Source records
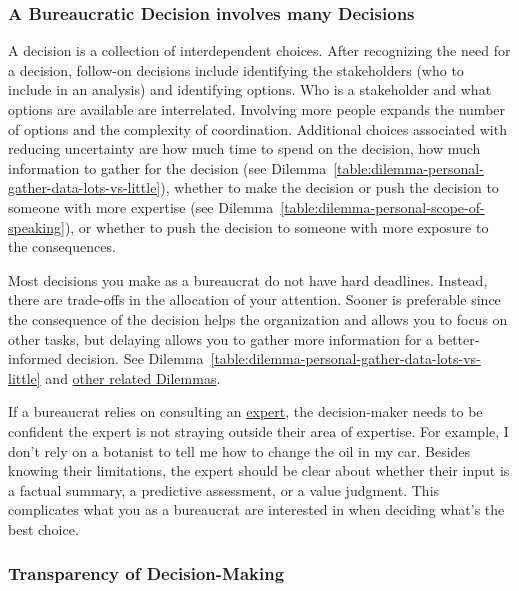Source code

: \subsubsection*{A Bureaucratic Decision involves many Decisions}

A decision is a collection of interdependent choices. After recognizing the need for a decision, follow-on decisions include identifying the stakeholders (who to include in an analysis) and identifying options. Who is a stakeholder and what options are available are interrelated. Involving more people expands the number of options and the complexity of coordination. Additional choices associated with reducing uncertainty are how much time to spend on the decision, how much information to gather for the decision (see Dilemma~\ref{table:dilemma-personal-gather-data-lots-vs-little}),
whether to make the decision or push the decision to someone with more expertise (see Dilemma~\ref{table:dilemma-personal-scope-of-speaking}), or whether to push the decision to someone with more exposure to the consequences.

Most decisions you make as a bureaucrat do not have hard deadlines. Instead, there are trade-offs in the allocation of your attention. Sooner is preferable since the consequence of the decision helps the organization and allows you to focus on other tasks, but delaying allows you to gather more information for a better-informed decision. See 
Dilemma~\ref{table:dilemma-personal-gather-data-lots-vs-little}
and \hyperref[sec:dilemma-trilemma]{other related Dilemmas}.


If a bureaucrat relies on consulting an
\hyperref[sec:expertise]{expert},
the decision-maker needs to be confident the expert is not  straying outside their area of expertise. For example, I don't rely on a botanist  to tell me how to change the oil in my car. 
Besides knowing their limitations, the expert should be clear about whether their input is a factual summary, a predictive assessment, or a value judgment. This complicates what you as a bureaucrat are interested in when deciding what's the best choice.


\subsubsection*{Transparency of Decision-Making\label{sec:transparency-of-decisions}}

Problem description - Only the lines from the one holding "Besides knowing their" through the final line of the entries, both included, should be given again, word for word.

Solution -
Besides knowing their limitations, the expert should be clear about whether their input is a factual summary, a predictive assessment, or a value judgment. This complicates what you as a bureaucrat are interested in when deciding what's the best choice.


\subsubsection*{Transparency of Decision-Making\label{sec:transparency-of-decisions}}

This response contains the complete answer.